● **EXTRACTED DATA**:
________

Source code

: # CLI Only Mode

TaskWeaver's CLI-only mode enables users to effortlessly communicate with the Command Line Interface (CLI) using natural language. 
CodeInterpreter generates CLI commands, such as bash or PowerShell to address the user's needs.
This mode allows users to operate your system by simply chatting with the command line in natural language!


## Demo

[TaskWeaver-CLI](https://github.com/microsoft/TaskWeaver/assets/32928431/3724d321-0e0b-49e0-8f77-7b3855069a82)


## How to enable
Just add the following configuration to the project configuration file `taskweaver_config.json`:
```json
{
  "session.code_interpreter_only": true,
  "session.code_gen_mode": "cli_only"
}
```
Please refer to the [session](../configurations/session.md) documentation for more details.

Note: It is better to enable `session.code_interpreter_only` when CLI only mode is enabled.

________

Return, from the material above, every line with the word "natural".

● **EXERCISE ANSWER**:
TaskWeaver's CLI-only mode enables users to effortlessly communicate with the Command Line Interface (CLI) using natural language. 
This mode allows users to operate your system by simply chatting with the command line in natural language!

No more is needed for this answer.